Al volver de las vacaciones me ha tocado trabajar por las mañanas durante un mes. El resto del año voy por la tarde. Estos días me subo al tren de camino a Barcelona antes de las siete, cuando todavía es de noche. A diferencia de cuando voy al mediodía, veo siempre a las mismas personas. Cuando cojo el tren de la una y media de la tarde sí que hay gente con la que coincido siempre, pero no muchos. Ahora tengo cada día las mismas caras en el vagón y le atrevería a decir que cada una va en su sitio. Y, salvo un grupo de cuatro que tendrán entre 40 y 50 años y que siempre van juntos hablando, la mayoría ni siquiera duerme; va escuchando música con los auriculares o distraídas todo el trayecto con su móvil. Otras -no tantas-, con el libro.
Hasta aquí todo parece normal. Cualquiera que use de forma habitual el transporte público en una gran ciudad verá escenas parecidas. Pero ahora eso me choca porque vengo de hacer un tramo del Camino de Santiago francés, durante 20 días, y allí viví todo lo contrario. Nada más llegar a Navarra y sin conocer a nadie ya me fui a cenar con un grupo. Durante la etapa todo el mundo se saluda con el habitual “buen camino”, que cuesta el primer día pero al que luego uno se habitúa y ya sale de forma natural.

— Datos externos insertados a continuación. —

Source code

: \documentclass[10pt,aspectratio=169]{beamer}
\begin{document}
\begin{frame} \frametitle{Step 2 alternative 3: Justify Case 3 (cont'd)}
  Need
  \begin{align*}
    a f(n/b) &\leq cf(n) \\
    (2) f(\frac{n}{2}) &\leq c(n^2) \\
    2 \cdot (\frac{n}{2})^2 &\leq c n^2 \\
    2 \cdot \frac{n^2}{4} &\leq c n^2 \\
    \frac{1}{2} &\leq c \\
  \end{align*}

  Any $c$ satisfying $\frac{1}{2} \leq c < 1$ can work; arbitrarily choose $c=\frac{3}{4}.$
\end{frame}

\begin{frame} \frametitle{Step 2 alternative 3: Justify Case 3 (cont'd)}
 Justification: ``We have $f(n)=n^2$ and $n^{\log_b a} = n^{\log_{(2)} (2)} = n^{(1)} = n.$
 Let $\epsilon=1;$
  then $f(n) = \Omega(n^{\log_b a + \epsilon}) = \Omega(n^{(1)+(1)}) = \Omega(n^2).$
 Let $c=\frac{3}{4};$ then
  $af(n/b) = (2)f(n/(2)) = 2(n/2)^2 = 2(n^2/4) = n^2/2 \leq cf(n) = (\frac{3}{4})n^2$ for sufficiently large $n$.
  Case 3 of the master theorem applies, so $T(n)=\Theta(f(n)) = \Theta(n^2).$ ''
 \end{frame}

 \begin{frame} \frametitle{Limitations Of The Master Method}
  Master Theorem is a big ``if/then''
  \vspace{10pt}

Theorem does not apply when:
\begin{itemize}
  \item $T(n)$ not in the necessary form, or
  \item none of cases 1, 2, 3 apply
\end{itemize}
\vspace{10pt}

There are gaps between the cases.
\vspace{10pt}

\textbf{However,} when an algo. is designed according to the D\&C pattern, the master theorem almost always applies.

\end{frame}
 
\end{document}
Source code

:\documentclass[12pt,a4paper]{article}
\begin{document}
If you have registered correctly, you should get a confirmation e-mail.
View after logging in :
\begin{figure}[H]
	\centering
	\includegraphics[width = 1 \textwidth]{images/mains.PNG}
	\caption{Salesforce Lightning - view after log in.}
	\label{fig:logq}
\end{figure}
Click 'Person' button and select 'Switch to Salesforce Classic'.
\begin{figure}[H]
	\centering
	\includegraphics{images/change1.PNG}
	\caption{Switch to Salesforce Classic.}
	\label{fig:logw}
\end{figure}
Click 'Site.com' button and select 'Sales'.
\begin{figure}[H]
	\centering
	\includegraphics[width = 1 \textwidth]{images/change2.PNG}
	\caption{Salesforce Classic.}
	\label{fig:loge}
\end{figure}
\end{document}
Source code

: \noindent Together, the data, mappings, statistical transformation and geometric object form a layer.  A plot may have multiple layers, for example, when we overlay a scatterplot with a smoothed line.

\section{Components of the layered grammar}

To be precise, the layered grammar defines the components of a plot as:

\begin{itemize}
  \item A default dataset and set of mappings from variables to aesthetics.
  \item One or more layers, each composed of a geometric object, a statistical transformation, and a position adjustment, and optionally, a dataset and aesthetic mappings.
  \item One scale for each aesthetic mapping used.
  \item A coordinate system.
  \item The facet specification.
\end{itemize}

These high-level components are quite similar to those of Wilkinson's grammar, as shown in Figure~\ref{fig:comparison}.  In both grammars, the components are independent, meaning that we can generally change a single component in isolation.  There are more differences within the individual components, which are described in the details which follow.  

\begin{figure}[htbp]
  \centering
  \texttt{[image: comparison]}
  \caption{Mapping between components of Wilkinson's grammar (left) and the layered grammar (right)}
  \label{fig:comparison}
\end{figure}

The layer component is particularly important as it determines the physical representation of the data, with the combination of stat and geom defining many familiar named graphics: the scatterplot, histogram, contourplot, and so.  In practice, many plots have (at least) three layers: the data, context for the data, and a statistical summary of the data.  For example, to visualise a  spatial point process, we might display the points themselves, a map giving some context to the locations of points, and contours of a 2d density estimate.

Allí conocí a gente maravillosa con la que compartí varias etapas del Camino, ratos en los albergues, comidas y cenas; conversaciones banales, sobre política y también más profundas. De todos me llevo un gran recuerdo y con muchos he mantenido el contacto pese a conocernos solo de esos días.
Lo que más me gustó del Camino es la solidaridad y el compañerismo que había entre todos. Aunque no nos conociéramos nos ayudábamos. Compartíamos lo que teníamos: comida, material para curar ampollas, agua o lo que fuera necesario en cada momento. Cocinábamos los unos para los otros y limpiábamos entre todos. Y todo eso contrasta con nuestra realidad en las ciudades, donde a veces ni si quiera sabemos cómo se llaman nuestros vecinos; o donde coincidimos cada día con una persona dos veces en el tren y a la que somos incapaces de dirigir la palabra y saludar.
Admito que a mí también me cuesta hacer eso mismo aquí. En cambio, durante el peregrinaje al ver a una persona por segunda vez era fácil ponerse a hablar; y no porque fuera yo quien entablaba la conversación. Allí todo fluía y la mayoría de la gente mostraba lo mejor del ser humano.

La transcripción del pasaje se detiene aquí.